-3

How to identify all the variation of a word in a column_one, and then fill a value in other column, , columns_two, whenever a variation of that word is found?

E.g. Fill column value with P, whenever a variation of "PHIADELPHIA" is found, and fill with I, whenever a variation of "ILLINOIS" if found.

place value
PHIADELPHIA
PHIALDELPHIA
PHIDELPHIA
illinois
PHIELADELPHIA
PHIILADELPHIA
illinoi
PHILA
PHILA.
PHILAD
PHILADALPHIA
PHILADELPHIA
PHILADELAPHIA
PHILADELHIA
PHILADELHPIA
PHILADELLPHIA
PHILADELPHIA
PHILADELPH
PHILADELPHA
PHILADELPHAI
PHILADELPHI
PHILADELPHIA

Fuzzy Matching, Levenshtein distance, etc

Input String:

import pandas as pd
import numpy as np

place = ['PHIADELPHIA','PHIALDELPHIA','PHIDELPHIA','illinois','PHIELADELPHIA','PHIILADELPHIA','illinoi','PHILA','PHILA.','PHILAD','PHILADALPHIA','PHILADELPHIA','PHILADELAPHIA','PHILADELHIA','PHILADELHPIA','PHILADELLPHIA','PHILADELPHIA','PHILADELPH','PHILADELPHA','PHILADELPHAI','PHILADELPHI','PHILADELPHIA']
value=[np.nan]*len(place)
df = pd.DataFrame(zip(place,value), columns=["place", "value"])
df
  • 1
    I see you have fuzzywuzzy in your tags.

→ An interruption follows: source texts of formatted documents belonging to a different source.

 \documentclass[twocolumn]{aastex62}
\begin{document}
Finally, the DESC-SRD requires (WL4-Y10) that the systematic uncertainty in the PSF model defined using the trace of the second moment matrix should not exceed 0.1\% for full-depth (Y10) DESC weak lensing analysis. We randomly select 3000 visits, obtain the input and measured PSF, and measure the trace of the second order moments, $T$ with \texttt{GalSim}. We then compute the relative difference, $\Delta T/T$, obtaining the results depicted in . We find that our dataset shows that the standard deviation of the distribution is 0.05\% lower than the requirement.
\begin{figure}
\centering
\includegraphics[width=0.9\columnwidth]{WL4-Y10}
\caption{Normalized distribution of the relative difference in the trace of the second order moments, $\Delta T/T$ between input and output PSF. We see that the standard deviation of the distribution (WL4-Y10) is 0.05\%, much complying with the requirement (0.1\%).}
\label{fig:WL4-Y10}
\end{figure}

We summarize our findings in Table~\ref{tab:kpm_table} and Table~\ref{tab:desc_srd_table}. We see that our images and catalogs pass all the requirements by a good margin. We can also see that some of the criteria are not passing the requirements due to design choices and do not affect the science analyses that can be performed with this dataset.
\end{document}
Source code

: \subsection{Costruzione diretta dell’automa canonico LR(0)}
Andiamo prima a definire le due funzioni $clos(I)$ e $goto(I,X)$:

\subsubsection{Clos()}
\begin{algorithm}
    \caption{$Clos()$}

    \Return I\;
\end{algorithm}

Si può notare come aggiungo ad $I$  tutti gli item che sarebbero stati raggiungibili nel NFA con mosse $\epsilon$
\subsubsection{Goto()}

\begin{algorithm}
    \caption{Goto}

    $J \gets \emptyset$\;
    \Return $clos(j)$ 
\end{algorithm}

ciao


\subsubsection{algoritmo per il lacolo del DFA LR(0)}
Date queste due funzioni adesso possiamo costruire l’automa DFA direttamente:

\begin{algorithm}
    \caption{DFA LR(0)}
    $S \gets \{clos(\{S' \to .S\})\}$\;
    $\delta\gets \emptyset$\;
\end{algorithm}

Have you tried it? – Captain Caveman May 17 '23 at 21:21
  • I have checked `fuzzywuzzy`, however, need help in filling the vlaues in `value` column, whenever a variation of word1 or word2 is encountered. How to implement that logic is the main concern @CaptainCaveman – fast_crawler May 17 '23 at 21:21
  • Does something like this help? `df.loc[df["place"].isin(["PHIADELPHIA", "PHILA"]), "value"] = "Philadelphia"`. The list should have all possibilities you found for Philadelphia. Also, you can refer to [here](https://stackoverflow.com/questions/60987641/check-if-there-is-a-similar-string-in-the-same-column) – Paulo Marques May 17 '23 at 22:02

1 Answers1

0

A solution using fuzzywuzzy

from fuzzywuzzy import fuzz

threshold = 50
df['value'] = df['place'].apply(lambda x: 'P' if fuzz.token_set_ratio(x, 'Philadelphia') >= threshold else 'I' if fuzz.token_set_ratio(x, 'ILLINOIS') >= threshold else None)
PARAK
  • 130
  • 8